I serve as the Chief Software Architect at SkyGrid. My team and I are responsible for designing and implementing the SkyGrid platform in a scalable manner that will allow us to support our vision of urban air mobility.
SW: What role could blockchain play in making urban air mobility a reality?
AH: Some immediate advantages we see are through proving provenance, auditability and reduced operating costs, and that it’s a “trustless” system. What does this mean? With blockchain, we now have the ability to allow a full range of trusted and untrusted network participants to transact, given a set of previously agreed-upon smart contracts.
Since these transactions are transparent on the network, it helps auditors and regulators know exactly what is going on in the sky – past and present. And, all of this being automated means no paper records and almost zero transactional friction in the network.
So, it makes a lot of choppy, existing processes seamless and opens the opportunity for collaboration that hasn’t existed in the past.
SW: What progress has been made?
AH: Blockchain is slowly beginning to be adopted within the aviation industry. The biggest benefits seen thus far lie in transparency, which makes it extremely difficult to corrupt and manipulate the information. This is of particular benefit if different companies are working together and therefore using the same data – for example, in aircraft maintenance. Though only one of the many benefits of blockchain, it is a big step forward for the industry.
SW: What are the major challenges with tapping blockchain’s full benefits?

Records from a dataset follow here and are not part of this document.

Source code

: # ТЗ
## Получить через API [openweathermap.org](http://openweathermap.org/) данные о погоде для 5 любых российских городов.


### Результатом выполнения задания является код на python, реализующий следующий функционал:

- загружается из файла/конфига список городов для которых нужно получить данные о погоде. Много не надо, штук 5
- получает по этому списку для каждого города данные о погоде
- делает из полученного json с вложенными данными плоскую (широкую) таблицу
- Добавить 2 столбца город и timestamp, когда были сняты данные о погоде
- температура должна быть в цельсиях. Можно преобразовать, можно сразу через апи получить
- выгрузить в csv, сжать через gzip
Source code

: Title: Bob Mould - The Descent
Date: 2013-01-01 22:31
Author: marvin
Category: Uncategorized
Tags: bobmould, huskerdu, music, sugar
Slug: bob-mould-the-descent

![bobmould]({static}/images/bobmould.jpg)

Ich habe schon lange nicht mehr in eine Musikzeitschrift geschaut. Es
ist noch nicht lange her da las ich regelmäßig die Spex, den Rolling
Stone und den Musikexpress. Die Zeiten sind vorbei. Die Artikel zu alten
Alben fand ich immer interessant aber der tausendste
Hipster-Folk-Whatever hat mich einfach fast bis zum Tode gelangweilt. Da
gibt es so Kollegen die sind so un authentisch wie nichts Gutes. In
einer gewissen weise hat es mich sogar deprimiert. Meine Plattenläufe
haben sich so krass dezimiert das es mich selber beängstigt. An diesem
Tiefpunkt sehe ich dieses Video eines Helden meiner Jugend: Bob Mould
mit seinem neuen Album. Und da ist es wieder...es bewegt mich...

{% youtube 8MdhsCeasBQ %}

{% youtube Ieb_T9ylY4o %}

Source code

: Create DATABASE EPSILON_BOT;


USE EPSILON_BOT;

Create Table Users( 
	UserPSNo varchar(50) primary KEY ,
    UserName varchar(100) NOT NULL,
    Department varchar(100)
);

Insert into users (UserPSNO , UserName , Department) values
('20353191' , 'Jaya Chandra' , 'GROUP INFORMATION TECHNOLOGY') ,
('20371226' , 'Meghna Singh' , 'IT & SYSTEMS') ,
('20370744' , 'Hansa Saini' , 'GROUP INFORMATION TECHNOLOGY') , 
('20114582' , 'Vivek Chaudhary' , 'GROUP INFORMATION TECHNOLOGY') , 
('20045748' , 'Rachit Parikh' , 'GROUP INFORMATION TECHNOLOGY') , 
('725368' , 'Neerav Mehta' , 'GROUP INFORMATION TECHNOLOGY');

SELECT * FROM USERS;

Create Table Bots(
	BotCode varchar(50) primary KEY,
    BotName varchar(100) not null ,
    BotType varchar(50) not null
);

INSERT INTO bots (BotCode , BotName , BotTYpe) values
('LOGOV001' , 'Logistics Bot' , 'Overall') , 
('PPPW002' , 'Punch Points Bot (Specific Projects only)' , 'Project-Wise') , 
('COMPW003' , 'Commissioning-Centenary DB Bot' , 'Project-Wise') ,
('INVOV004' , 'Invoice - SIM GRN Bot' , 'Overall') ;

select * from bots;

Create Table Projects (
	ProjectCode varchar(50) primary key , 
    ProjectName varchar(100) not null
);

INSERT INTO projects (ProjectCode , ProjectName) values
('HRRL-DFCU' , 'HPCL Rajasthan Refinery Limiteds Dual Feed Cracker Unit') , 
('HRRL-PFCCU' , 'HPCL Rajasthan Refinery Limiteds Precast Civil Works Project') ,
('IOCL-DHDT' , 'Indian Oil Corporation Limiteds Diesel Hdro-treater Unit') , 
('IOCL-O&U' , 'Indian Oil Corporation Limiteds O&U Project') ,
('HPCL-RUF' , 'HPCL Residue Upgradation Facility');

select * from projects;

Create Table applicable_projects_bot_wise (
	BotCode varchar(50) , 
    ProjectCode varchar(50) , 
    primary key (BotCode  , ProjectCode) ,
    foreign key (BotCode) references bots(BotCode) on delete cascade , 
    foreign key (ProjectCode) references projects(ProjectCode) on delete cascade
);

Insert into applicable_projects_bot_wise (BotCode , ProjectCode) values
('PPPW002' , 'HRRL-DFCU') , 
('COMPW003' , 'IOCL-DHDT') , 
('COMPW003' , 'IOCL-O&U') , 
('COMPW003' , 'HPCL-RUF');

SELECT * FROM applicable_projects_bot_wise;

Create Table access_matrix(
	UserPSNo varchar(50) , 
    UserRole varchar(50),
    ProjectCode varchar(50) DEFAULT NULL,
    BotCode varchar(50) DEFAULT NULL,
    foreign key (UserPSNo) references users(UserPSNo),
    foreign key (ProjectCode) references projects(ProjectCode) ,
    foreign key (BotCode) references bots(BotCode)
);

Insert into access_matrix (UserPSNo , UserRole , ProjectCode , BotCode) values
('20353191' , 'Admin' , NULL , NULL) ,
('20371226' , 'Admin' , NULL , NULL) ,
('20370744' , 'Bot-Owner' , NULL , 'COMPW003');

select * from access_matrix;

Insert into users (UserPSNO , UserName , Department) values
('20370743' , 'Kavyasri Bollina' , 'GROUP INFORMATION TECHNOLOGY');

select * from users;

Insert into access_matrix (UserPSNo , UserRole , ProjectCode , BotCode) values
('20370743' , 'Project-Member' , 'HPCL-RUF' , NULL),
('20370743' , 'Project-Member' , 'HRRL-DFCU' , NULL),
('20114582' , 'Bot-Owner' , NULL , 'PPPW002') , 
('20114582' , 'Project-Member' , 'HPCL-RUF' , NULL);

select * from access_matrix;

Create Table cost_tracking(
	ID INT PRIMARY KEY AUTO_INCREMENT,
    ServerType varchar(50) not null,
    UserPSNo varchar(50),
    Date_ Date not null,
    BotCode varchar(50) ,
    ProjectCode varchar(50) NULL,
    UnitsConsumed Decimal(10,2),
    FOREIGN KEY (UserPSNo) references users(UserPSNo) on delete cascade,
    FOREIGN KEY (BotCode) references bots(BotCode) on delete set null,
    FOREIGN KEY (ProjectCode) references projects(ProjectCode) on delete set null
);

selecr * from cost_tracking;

AH: The largest challenge to bringing distributed ledger technology into a very stable industry, such as aviation, is public and regulatory acceptance. However, that is the case with any new development in this business. We are asking aviation industry experts to trust that the benefits of blockchain will significantly outweigh the potential costs, and risk will be mitigated as much as possible.
SW: Who should come to your presentation, and why?
AH: Anyone who is interested in the subject of blockchain, contemplating the benefits vs risks, or looking to learn a little about what it is.